Nplate is indicated for the treatment of thrombocytopenia in patients with chronic immune (idiopathic) thrombocytopenic purpura (ITP) who have had an insufficient response to corticosteroids, immunoglobulins or splenectomy. Nplate should be used only in patients with ITP whose degree of thrombocytopenia and clinical condition increases the risk for bleeding. Nplate should not be used in an attempt to normalize platelet counts.
Important Safety Information
Serious adverse reactions associated with Nplate in clinical studies were bone marrow reticulin deposition and worsening thrombocytopenia after Nplate discontinuation.
Bone Marrow Reticulin Formation and Risk for Bone Marrow Fibrosis
-- Nplate administration increases the risk for development or progression of reticulin fiber deposition within the bone marrow.

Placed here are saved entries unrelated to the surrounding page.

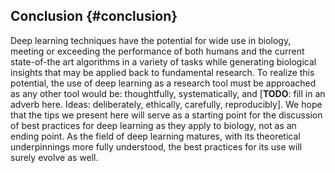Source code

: ## Conclusion {#conclusion}

Deep learning techniques have the potential for wide use in biology, meeting or exceeding the performance of both humans and the current state-of-the art algorithms in a variety of tasks while generating biological insights that may be applied back to fundamental research. 
To realize this potential, the use of deep learning as a research tool must be approached as any other tool would be: thoughtfully, systematically, and [**TODO**: fill in an adverb here. Ideas: deliberately, ethically, carefully, reproducibly].
We hope that the tips we present here will serve as a starting point for the discussion of best practices for deep learning as they apply to biology, not as an ending point.
As the field of deep learning matures, with its theoretical underpinnings more fully understood, the best practices for its use will surely evolve as well.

-- In clinical studies, Nplate was discontinued in four of the 271 patients because of bone marrow reticulin deposition. Six additional patients had reticulin observed upon bone marrow biopsy. All 10 patients with bone marrow reticulin deposition had received Nplate doses greater than or equal to 5 mcg/kg, and 6 received doses greater than or equal to 10 mcg/kg.

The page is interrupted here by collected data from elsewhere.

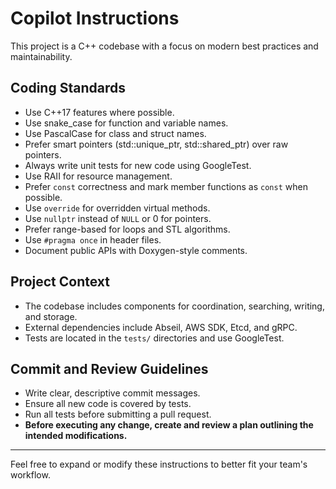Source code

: # Copilot Instructions

This project is a C++ codebase with a focus on modern best practices and maintainability.

## Coding Standards
- Use C++17 features where possible.
- Use snake_case for function and variable names.
- Use PascalCase for class and struct names.
- Prefer smart pointers (std::unique_ptr, std::shared_ptr) over raw pointers.
- Always write unit tests for new code using GoogleTest.
- Use RAII for resource management.
- Prefer `const` correctness and mark member functions as `const` when possible.
- Use `override` for overridden virtual methods.
- Use `nullptr` instead of `NULL` or 0 for pointers.
- Prefer range-based for loops and STL algorithms.
- Use `#pragma once` in header files.
- Document public APIs with Doxygen-style comments.

## Project Context
- The codebase includes components for coordination, searching, writing, and storage.
- External dependencies include Abseil, AWS SDK, Etcd, and gRPC.
- Tests are located in the `tests/` directories and use GoogleTest.

## Commit and Review Guidelines
- Write clear, descriptive commit messages.
- Ensure all new code is covered by tests.
- Run all tests before submitting a pull request.
- **Before executing any change, create and review a plan outlining the intended modifications.**

---

Feel free to expand or modify these instructions to better fit your team's workflow.
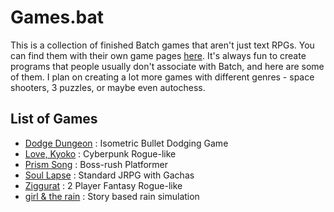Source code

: # Games.bat

This is a collection of finished Batch games that aren't just text RPGs. You can find them with their own game pages [here](https://lowsun.itch.io/). It's always fun to create programs that people usually don't associate with Batch, and here are some of them. I plan on creating a lot more games with different genres - space shooters, 3 puzzles, or maybe even autochess.

## List of Games
* [Dodge Dungeon](DodgeDungeon) : Isometric Bullet Dodging Game
* [Love, Kyoko](LoveKyoko) : Cyberpunk Rogue-like
* [Prism Song](PrismSong) : Boss-rush Platformer
* [Soul Lapse](SoulLapse) : Standard JRPG with Gachas
* [Ziggurat](Ziggurat) : 2 Player Fantasy Rogue-like
* [girl & the rain](girl&therain) : Story based rain simulation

-- Progression to marrow fibrosis with cytopenias was not reported in the controlled clinical studies. In the extension study, one patient with ITP and hemolytic anemia developed marrow fibrosis with collagen during Nplate therapy.
-- Clinical studies have not excluded a risk of bone marrow fibrosis with cytopenias.
-- Prior to initiation of Nplate examine the peripheral blood smear closely to establish a baseline level of cellular morphologic abnormalities. Following identification of a stable Nplate dose, examine peripheral blood smears and CBCs monthly for new or worsening morphological abnormalities (e.g., teardrop and nucleated red blood cells, immature white blood cells) or cytopenia(s).
-- If the patient develops new or worsening morphological abnormalities or cytopenia(s), discontinue treatment with Nplate and consider a bone marrow biopsy, including staining for fibrosis.
Worsened Thrombocytopenia After Cessation of Nplate
-- Discontinuation of Nplate may result in thrombocytopenia of greater severity than was present prior to Nplate therapy. This worsened thrombocytopenia may increase the patient's risk of bleeding, particularly if Nplate is discontinued while the patient is on anticoagulants or antiplatelet agents.
-- In clinical studies of patients with chronic ITP who had Nplate discontinued, four of 57 patients developed thrombocytopenia of greater severity than was present prior to Nplate therapy.
-- This worsened thrombocytopenia resolved within 14 days.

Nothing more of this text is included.